● **Task objective**:
List every line below containing "class".

● **Working data**:
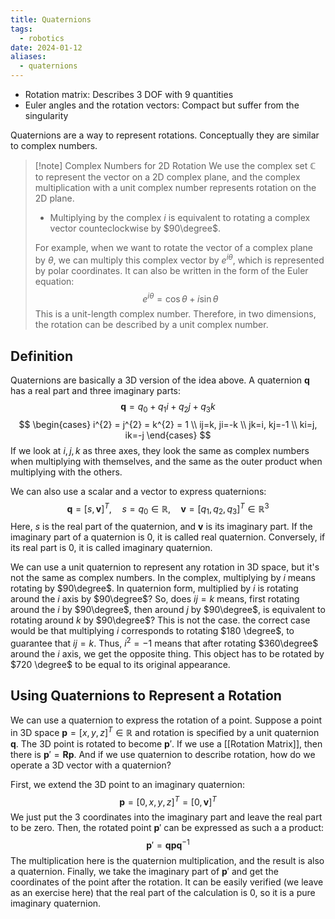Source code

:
 ```yaml
---
title: Quaternions
tags:
  - robotics
date: 2024-01-12
aliases:
  - quaternions
---
```

- Rotation matrix: Describes 3 DOF with 9 quantities
- Euler angles and the rotation vectors: Compact but suffer from the singularity

Quaternions are a way to represent rotations. Conceptually they are similar to complex numbers.

>[!note] Complex Numbers for 2D Rotation
>We use the complex set $\mathbb{C}$ to represent the vector on a 2D complex plane, and the complex multiplication with a unit complex number represents rotation on the 2D plane.
>- Multiplying by the complex $i$ is equivalent to rotating a complex vector counteclockwise by $90\degree$.
>
>For example, when we want to rotate the vector of a complex plane by $\theta$, we can multiply this complex vector by $e^{i\theta}$, which is represented by polar coordinates. It can also be written in the form of the Euler equation:
>$$
>e^{i\theta}=\cos \theta + i \sin \theta 
>$$
>This is a unit-length complex number. Therefore, in two dimensions, the rotation can be described by a unit complex number.

## Definition
Quaternions are basically a 3D version of the idea above. A quaternion $\mathbf{q}$ has a real part and three imaginary parts:
$$
\mathbf{q}=q_{0}+q_{1}i +q_{2}j+q_{3}k
$$
$$
\begin{cases}
i^{2} = j^{2} = k^{2} = 1 \\
ij=k, ji=-k \\
jk=i, kj=-1 \\
ki=j, ik=-j
\end{cases}
$$
If we look at $i,j,k$ as three axes, they look the same as complex numbers when multiplying with themselves, and the same as the outer product when multiplying with the others.

We can also use a scalar and a vector to express quaternions:
$$
\mathbf{q}=[s,\mathbf{v}]^{T}, \quad s = q_{0} \in \mathbb{R}, \quad \mathbf{v}=[q_{1},q_{2},q_{3}]^{T} \in \mathbb{R}^{3}
$$
Here, $s$ is the real part of the quaternion, and $\mathbf{v}$ is its imaginary part. If the imaginary part of a quaternion is 0, it is called real quaternion. Conversely, if its real part is 0, it is called imaginary quaternion.

We can use a unit quaternion to represent any rotation in 3D space, but it's not the same as complex numbers. In the complex, multiplying by $i$ means rotating by $90\degree$. In quaternion form, multiplied by $i$ is rotating around the $i$ axis by $90\degree$? So, does $ij = k$ means, first rotating around the $i$ by $90\degree$, then around $j$ by $90\degree$, is equivalent to rotating around $k$ by $90\degree$? This is not the case. the correct case would be that multiplying $i$ corresponds to rotating $180 \degree$, to guarantee that $ij=k$. Thus, $i^{2}=-1$ means that after rotating $360\degree$ around the $i$ axis, we get the opposite thing. This object has to be rotated by $720 \degree$ to be equal to its original appearance.

## Using Quaternions to Represent a Rotation
We can use a quaternion to express the rotation of a point. Suppose a point in 3D space $\mathbf{p}= [x,y,z]^{T} \in \mathbb{R}$ and rotation is specified by a unit quaternion $\mathbf{q}$. The 3D point is rotated to become $\mathbf{p}'$. If we use a [[Rotation Matrix]], then there is $\mathbf{p}' = \mathbf{Rp}$. And if we use quaternion to describe rotation, how do we operate a 3D vector with a quaternion?

First, we extend the 3D point to an imaginary quaternion:
$$
\mathbf{p}=[0,x,y,z]^{T}=[0, \mathbf{v}]^{T}
$$
We just put the 3 coordinates into the imaginary part and leave the real part to be zero. Then, the rotated point $\mathbf{p}'$ can be expressed as such a a product:
$$
\mathbf{p}' = \mathbf{qpq}^{-1}
$$
The multiplication here is the quaternion multiplication, and the result is also a quaternion. Finally, we take the imaginary part of $\mathbf{p}'$ and get the coordinates of the point after the rotation. It can be easily verified (we leave as an exercise here) that the real part of the calculation is $0$, so it is a pure imaginary quaternion.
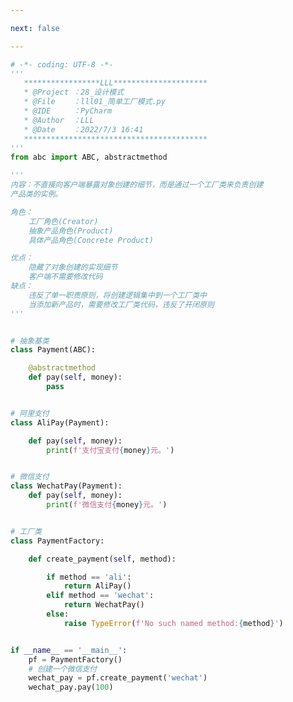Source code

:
 ```yaml
---

next: false

---
```




<BlogInfo id="890" title="1.简单工厂模式" author="白日梦想猿" pv=0 read_times=0 pre_cost_time="1分3秒" category="设计模式" tag_list="['设计模式']" create_time="2022.07.03 16:41:55" update_time="2022.07.03 21:02:31" />

```python
# -*- coding: UTF-8 -*-
'''
   *****************LLL*********************
   * @Project ：28_设计模式                       
   * @File    ：lll01_简单工厂模式.py
   * @IDE     ：PyCharm             
   * @Author  ：LLL                         
   * @Date    ：2022/7/3 16:41             
   *****************************************
'''
from abc import ABC, abstractmethod

'''
内容：不直接向客户端暴露对象创建的细节，而是通过一个工厂类来负责创建
产品类的实例。

角色：
    工厂角色(Creator)
    抽象产品角色(Product)
    具体产品角色(Concrete Product)

优点：
    隐藏了对象创建的实现细节
    客户端不需要修改代码
缺点：
    违反了单一职责原则，将创建逻辑集中到一个工厂类中
    当添加新产品时，需要修改工厂类代码，违反了开闭原则
'''


# 抽象基类
class Payment(ABC):

    @abstractmethod
    def pay(self, money):
        pass


# 阿里支付
class AliPay(Payment):

    def pay(self, money):
        print(f'支付宝支付{money}元。')


# 微信支付
class WechatPay(Payment):
    def pay(self, money):
        print(f'微信支付{money}元。')


# 工厂类
class PaymentFactory:

    def create_payment(self, method):

        if method == 'ali':
            return AliPay()
        elif method == 'wechat':
            return WechatPay()
        else:
            raise TypeError(f'No such named method:{method}')


if __name__ == '__main__':
    pf = PaymentFactory()
    # 创建一个微信支付
    wechat_pay = pf.create_payment('wechat')
    wechat_pay.pay(100)

```



<ActionBox />
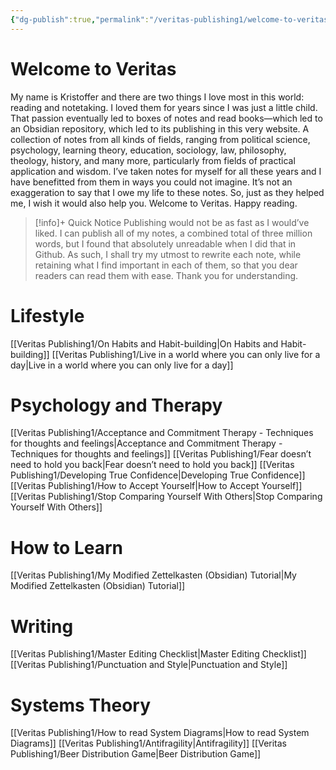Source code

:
 ```yaml
---
{"dg-publish":true,"permalink":"/veritas-publishing1/welcome-to-veritas/","tags":["gardenEntry"]}
---
```



# Welcome to Veritas
My name is Kristoffer and there are two things I love most in this world: reading and notetaking. I loved them for years since I was just a little child. That passion eventually led to boxes of notes and read books—which led to an Obsidian repository, which led to its publishing in this very website. A collection of notes from all kinds of fields, ranging from political science, psychology, learning theory, education, sociology, law, philosophy, theology, history, and many more, particularly from fields of practical application and wisdom. I’ve taken notes for myself for all these years and I have benefitted from them in ways you could not imagine. It’s not an exaggeration to say that I owe my life to these notes. So, just as they helped me, I wish it would also help you. Welcome to Veritas. Happy reading.

> [!info]+ Quick Notice
> Publishing would not be as fast as I would’ve liked. I can publish all of my notes, a combined total of three million words, but I found that absolutely unreadable when I did that in Github. As such, I shall try my utmost to rewrite each note, while retaining what I find important in each of them, so that you dear readers can read them with ease. Thank you for understanding. 

# Lifestyle
[[Veritas Publishing1/On Habits and Habit-building\|On Habits and Habit-building]]
[[Veritas Publishing1/Live in a world where you can only live for a day\|Live in a world where you can only live for a day]]

# Psychology and Therapy
[[Veritas Publishing1/Acceptance and Commitment Therapy - Techniques for thoughts and feelings\|Acceptance and Commitment Therapy - Techniques for thoughts and feelings]]
[[Veritas Publishing1/Fear doesn’t need to hold you back\|Fear doesn’t need to hold you back]]
[[Veritas Publishing1/Developing True Confidence\|Developing True Confidence]]
[[Veritas Publishing1/How to Accept Yourself\|How to Accept Yourself]]
[[Veritas Publishing1/Stop Comparing Yourself With Others\|Stop Comparing Yourself With Others]]
# How to Learn
[[Veritas Publishing1/My Modified Zettelkasten (Obsidian) Tutorial\|My Modified Zettelkasten (Obsidian) Tutorial]]

# Writing
[[Veritas Publishing1/Master Editing Checklist\|Master Editing Checklist]]
[[Veritas Publishing1/Punctuation and Style\|Punctuation and Style]]

# Systems Theory
[[Veritas Publishing1/How to read System Diagrams\|How to read System Diagrams]]
[[Veritas Publishing1/Antifragility\|Antifragility]]
[[Veritas Publishing1/Beer Distribution Game\|Beer Distribution Game]]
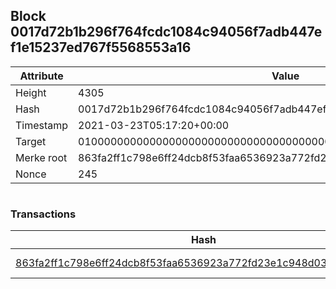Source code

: ## Block 0017d72b1b296f764fcdc1084c94056f7adb447ef1e15237ed767f5568553a16

Attribute | Value
--- | ---
Height | 4305
Hash | 0017d72b1b296f764fcdc1084c94056f7adb447ef1e15237ed767f5568553a16
Timestamp | 2021-03-23T05:17:20+00:00
Target | 0100000000000000000000000000000000000000000000000000000000000000
Merke root | 863fa2ff1c798e6ff24dcb8f53faa6536923a772fd23e1c948d03786fd441fb4
Nonce | 245

```

```

### Transactions

Hash | Amount
--- | ---
[863fa2ff1c798e6ff24dcb8f53faa6536923a772fd23e1c948d03786fd441fb4](863fa2ff1c798e6ff24dcb8f53faa6536923a772fd23e1c948d03786fd441fb4.md) | 10.00000000 SKEPTI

● **Result**:
class Payment(ABC):
class AliPay(Payment):
class WechatPay(Payment):
class PaymentFactory:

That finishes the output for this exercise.